The Controller is legally obliged to thoroughly check your data before any processing begins. They must ensure it is: 

• Accurate: Verified and error‑free, so decisions aren’t based on incorrect info 

• Completeness – Ensure all critical information is included. If essential fields (like contact details) are missing, the Controller must collect or complete them. 

• Timeliness – Keep the data up to date. Outdated entries (such as an old address) must be updated or flagged. 

• Relevance – Process only the data necessary for the stated purpose. Including unnecessary data is not permitted. 

These checks are critical, not an afterthought and must be documented via validation rules, audit logs, or data-governance reports to prove compliance

It is a continuous responsibility, which means: 

• Regular assessments must take place such as scheduled audits or automated system checks that flag outdated, incomplete, or irrelevant data. 

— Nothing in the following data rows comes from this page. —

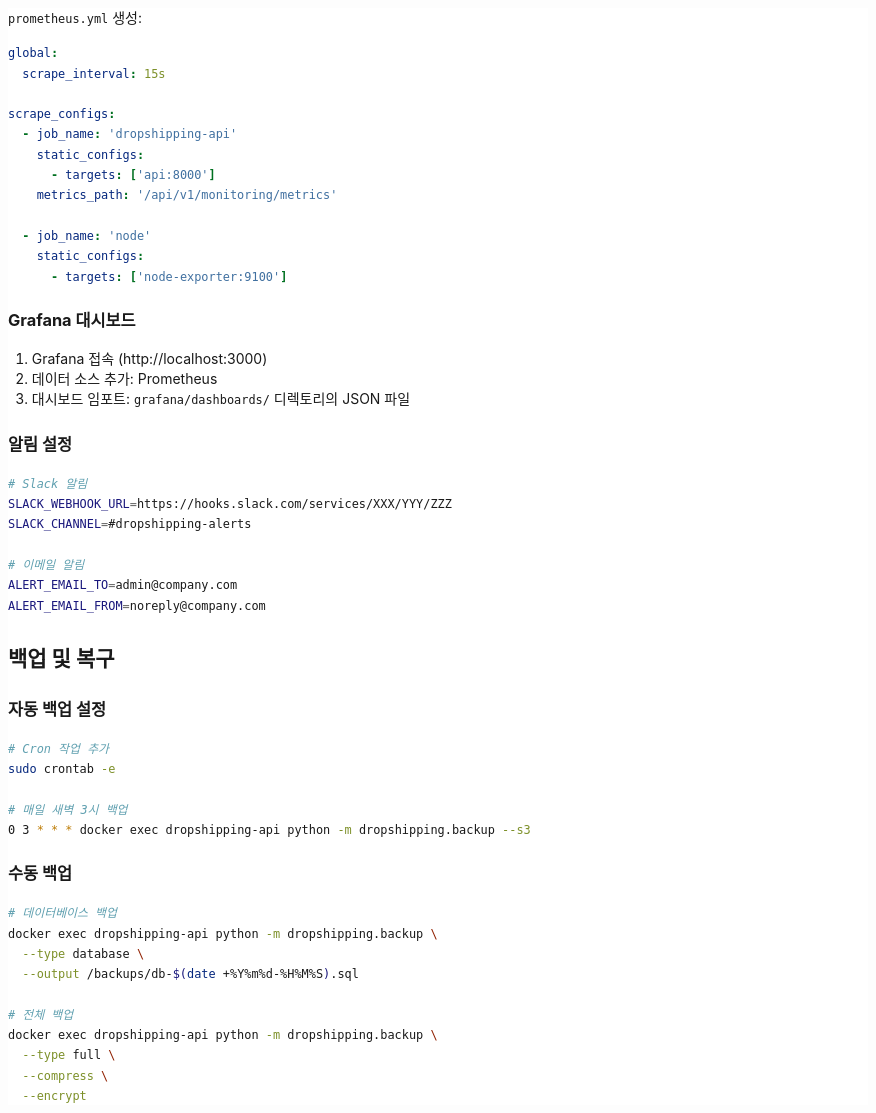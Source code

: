 `prometheus.yml` 생성:
```yaml
global:
  scrape_interval: 15s

scrape_configs:
  - job_name: 'dropshipping-api'
    static_configs:
      - targets: ['api:8000']
    metrics_path: '/api/v1/monitoring/metrics'

  - job_name: 'node'
    static_configs:
      - targets: ['node-exporter:9100']
```

### Grafana 대시보드

1. Grafana 접속 (http://localhost:3000)
2. 데이터 소스 추가: Prometheus
3. 대시보드 임포트: `grafana/dashboards/` 디렉토리의 JSON 파일

### 알림 설정

```bash
# Slack 알림
SLACK_WEBHOOK_URL=https://hooks.slack.com/services/XXX/YYY/ZZZ
SLACK_CHANNEL=#dropshipping-alerts

# 이메일 알림
ALERT_EMAIL_TO=admin@company.com
ALERT_EMAIL_FROM=noreply@company.com
```

## 백업 및 복구

### 자동 백업 설정

```bash
# Cron 작업 추가
sudo crontab -e

# 매일 새벽 3시 백업
0 3 * * * docker exec dropshipping-api python -m dropshipping.backup --s3
```

### 수동 백업

```bash
# 데이터베이스 백업
docker exec dropshipping-api python -m dropshipping.backup \
  --type database \
  --output /backups/db-$(date +%Y%m%d-%H%M%S).sql

# 전체 백업
docker exec dropshipping-api python -m dropshipping.backup \
  --type full \
  --compress \
  --encrypt
```
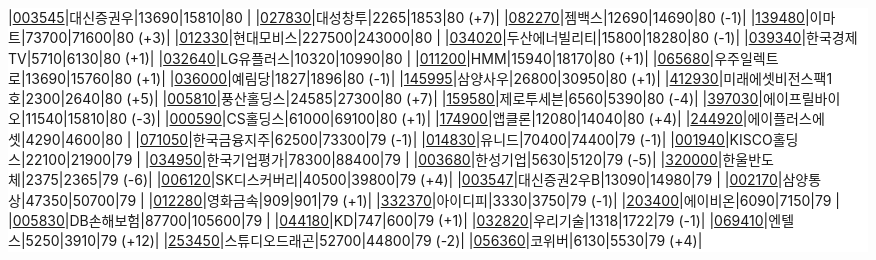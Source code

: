 |[003545](https://finance.daum.net/quotes/A003545)|대신증권우|13690|15810|80 |
|[027830](https://finance.daum.net/quotes/A027830)|대성창투|2265|1853|80 (+7)|
|[082270](https://finance.daum.net/quotes/A082270)|젬백스|12690|14690|80 (-1)|
|[139480](https://finance.daum.net/quotes/A139480)|이마트|73700|71600|80 (+3)|
|[012330](https://finance.daum.net/quotes/A012330)|현대모비스|227500|243000|80 |
|[034020](https://finance.daum.net/quotes/A034020)|두산에너빌리티|15800|18280|80 (-1)|
|[039340](https://finance.daum.net/quotes/A039340)|한국경제TV|5710|6130|80 (+1)|
|[032640](https://finance.daum.net/quotes/A032640)|LG유플러스|10320|10990|80 |
|[011200](https://finance.daum.net/quotes/A011200)|HMM|15940|18170|80 (+1)|
|[065680](https://finance.daum.net/quotes/A065680)|우주일렉트로|13690|15760|80 (+1)|
|[036000](https://finance.daum.net/quotes/A036000)|예림당|1827|1896|80 (-1)|
|[145995](https://finance.daum.net/quotes/A145995)|삼양사우|26800|30950|80 (+1)|
|[412930](https://finance.daum.net/quotes/A412930)|미래에셋비전스팩1호|2300|2640|80 (+5)|
|[005810](https://finance.daum.net/quotes/A005810)|풍산홀딩스|24585|27300|80 (+7)|
|[159580](https://finance.daum.net/quotes/A159580)|제로투세븐|6560|5390|80 (-4)|
|[397030](https://finance.daum.net/quotes/A397030)|에이프릴바이오|11540|15810|80 (-3)|
|[000590](https://finance.daum.net/quotes/A000590)|CS홀딩스|61000|69100|80 (+1)|
|[174900](https://finance.daum.net/quotes/A174900)|앱클론|12080|14040|80 (+4)|
|[244920](https://finance.daum.net/quotes/A244920)|에이플러스에셋|4290|4600|80 |
|[071050](https://finance.daum.net/quotes/A071050)|한국금융지주|62500|73300|79 (-1)|
|[014830](https://finance.daum.net/quotes/A014830)|유니드|70400|74400|79 (-1)|
|[001940](https://finance.daum.net/quotes/A001940)|KISCO홀딩스|22100|21900|79 |
|[034950](https://finance.daum.net/quotes/A034950)|한국기업평가|78300|88400|79 |
|[003680](https://finance.daum.net/quotes/A003680)|한성기업|5630|5120|79 (-5)|
|[320000](https://finance.daum.net/quotes/A320000)|한울반도체|2375|2365|79 (-6)|
|[006120](https://finance.daum.net/quotes/A006120)|SK디스커버리|40500|39800|79 (+4)|
|[003547](https://finance.daum.net/quotes/A003547)|대신증권2우B|13090|14980|79 |
|[002170](https://finance.daum.net/quotes/A002170)|삼양통상|47350|50700|79 |
|[012280](https://finance.daum.net/quotes/A012280)|영화금속|909|901|79 (+1)|
|[332370](https://finance.daum.net/quotes/A332370)|아이디피|3330|3750|79 (-1)|
|[203400](https://finance.daum.net/quotes/A203400)|에이비온|6090|7150|79 |
|[005830](https://finance.daum.net/quotes/A005830)|DB손해보험|87700|105600|79 |
|[044180](https://finance.daum.net/quotes/A044180)|KD|747|600|79 (+1)|
|[032820](https://finance.daum.net/quotes/A032820)|우리기술|1318|1722|79 (-1)|
|[069410](https://finance.daum.net/quotes/A069410)|엔텔스|5250|3910|79 (+12)|
|[253450](https://finance.daum.net/quotes/A253450)|스튜디오드래곤|52700|44800|79 (-2)|
|[056360](https://finance.daum.net/quotes/A056360)|코위버|6130|5530|79 (+4)|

• Continuous monitoring should run alongside data processing to detect data quality issues in real time. 

• Documentation of reviews is required. Every assessment or corrective action must be recorded so the Controller can prove that data has been properly maintained and routinely validated.

Article 14 specifies clear corrective steps: 

• Correct or complete – If data is found to be inaccurate or missing key details, the Controller must promptly update it. 

• Exclude or delete – If data is irrelevant or no longer needed, it must be excluded from processing or permanently deleted. 

• Maintain a record – The Controller must log every change, detailing what was modified or removed, when it happened, why it was necessary, and who performed it. This creates an essential audit trail for compliance.